For the Amazon S3 and Google Cloud Storage providers, the sub-directory used must be the bucket name.

Using remote files is easy (AWS S3 shown):

from snakemake.remote.S3 import RemoteProvider as S3RemoteProvider
S3 = S3RemoteProvider(access_key_id="MYACCESSKEY", secret_access_key="MYSECRET")

rule all:
    input:
        S3.remote("bucket-name/file.txt")

Expand still works as expected, just wrap the expansion:

from snakemake.remote.S3 import RemoteProvider as S3RemoteProvider
S3 = S3RemoteProvider()

rule all:
    input:
        S3.remote(expand("bucket-name/{letter}-2.txt", letter=["A", "B", "C"]))

It is possible to use S3-compatible storage by specifying a different endpoint address as the host kwarg in the provider, as the kwargs used in instantiating the provider are passed in to boto:

from snakemake.remote.S3 import RemoteProvider as S3RemoteProvider
S3 = S3RemoteProvider(access_key_id="MYACCESSKEY", secret_access_key="MYSECRET", host="mystorage.example.com")

rule all:
    input:
        S3.remote("bucket-name/file.txt")

Only remote files needed to satisfy the DAG build are downloaded for the workflow. By default, remote files are downloaded prior to rule execution and are removed locally as soon as no rules depend on them. Remote files can be explicitly kept by setting the keep_local=True keyword argument:

from snakemake.remote.S3 import RemoteProvider as S3RemoteProvider
S3 = S3RemoteProvider(access_key_id="MYACCESSKEY", secret_access_key="MYSECRET")

rule all:
    input: S3.remote('bucket-name/prefix{split_id}.txt', keep_local=True)

If you wish to have a rule to simply download a file to a local copy, you can do so by declaring the same file path locally as is used by the remote file:

from snakemake.remote.S3 import RemoteProvider as S3RemoteProvider
S3 = S3RemoteProvider(access_key_id="MYACCESSKEY", secret_access_key="MYSECRET")

rule all:
    input:
        S3.remote("bucket-name/out.txt")
    output:
        "bucket-name/out.txt"
    run:
        shell("cp {output[0]} ./")

In some cases the rule can use the data directly on the remote provider, in these cases stay_on_remote=True can be set to avoid downloading/uploading data unnecessarily.

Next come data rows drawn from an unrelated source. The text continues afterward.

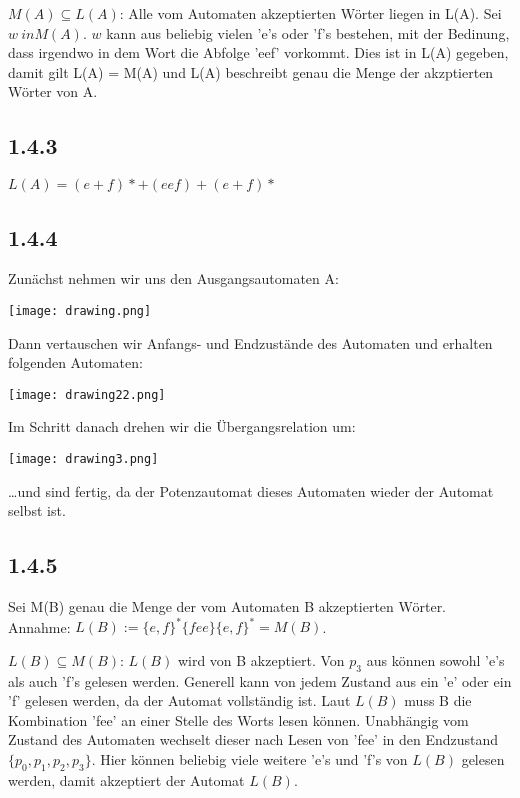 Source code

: \documentclass{article}
\begin{document}
$M(A) \subseteq L(A)$: Alle vom Automaten akzeptierten Wörter liegen in L(A).
Sei $w \ in M(A)$. $w$ kann aus beliebig vielen 'e's oder 'f's bestehen, mit der
Bedinung, dass irgendwo in dem Wort die Abfolge 'eef' vorkommt. Dies ist in L(A)
gegeben, damit gilt L(A) = M(A) und L(A) beschreibt genau die Menge der
akzptierten Wörter von A. 

\subsection*{1.4.3}
$L(A) = (e + f)* + (eef) + (e + f)*$

\subsection*{1.4.4}
Zunächst nehmen wir uns den Ausgangsautomaten A: \\
\begin{center}
\texttt{[image: drawing.png]}
\end{center}

Dann vertauschen wir Anfangs- und Endzustände des Automaten und erhalten
folgenden Automaten: \\
\begin{center}
\texttt{[image: drawing22.png]}
\end{center}

Im Schritt danach drehen wir die Übergangsrelation um:\\
\begin{center}
\texttt{[image: drawing3.png]}
\end{center}
\dots und sind fertig, da der Potenzautomat dieses Automaten wieder der Automat
selbst ist.


\subsection*{1.4.5}
Sei M(B) genau die Menge der vom Automaten B akzeptierten Wörter. Annahme: $L(B)
:= \{e,f\}^*\{fee\}\{e,f\}^* = M(B)$.

$L(B) \subseteq M(B)$: $L(B)$ wird von B akzeptiert. Von $p_3$ aus können sowohl
'e's als auch 'f's gelesen werden.  Generell kann von jedem Zustand aus ein 'e'
oder ein 'f' gelesen werden, da der Automat vollständig ist.  Laut $L(B)$ muss B
die Kombination 'fee' an einer Stelle des Worts lesen können. Unabhängig vom
Zustand des Automaten wechselt dieser nach Lesen von 'fee' in den Endzustand
$\{p_0, p_1, p_2, p_3\}$. Hier können beliebig viele weitere 'e's und 'f's von
$L(B)$ gelesen werden, damit akzeptiert der Automat $L(B)$.
 
\end{document}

Additionally, if the backend supports it, any potentially corrupt output files will be removed from the remote. The default for stay_on_remote and keep_local can be configured by setting these properties on the remote provider object:

from snakemake.remote.S3 import RemoteProvider as S3RemoteProvider
S3 = S3RemoteProvider(access_key_id="MYACCESSKEY", secret_access_key="MYSECRET", keep_local=True, stay_on_remote=True)

The remote provider also supports a new glob_wildcards() (see How do I run my rule on all files of a certain directory?) which acts the same as the local version of glob_wildcards(), but for remote files:

from snakemake.remote.S3 import RemoteProvider as S3RemoteProvider
S3 = S3RemoteProvider(access_key_id="MYACCESSKEY", secret_access_key="MYSECRET")
S3.glob_wildcards("bucket-name/{file_prefix}.txt")

# (result looks just like as if the local glob_wildcards() function were used on a locally with a folder called "bucket-name")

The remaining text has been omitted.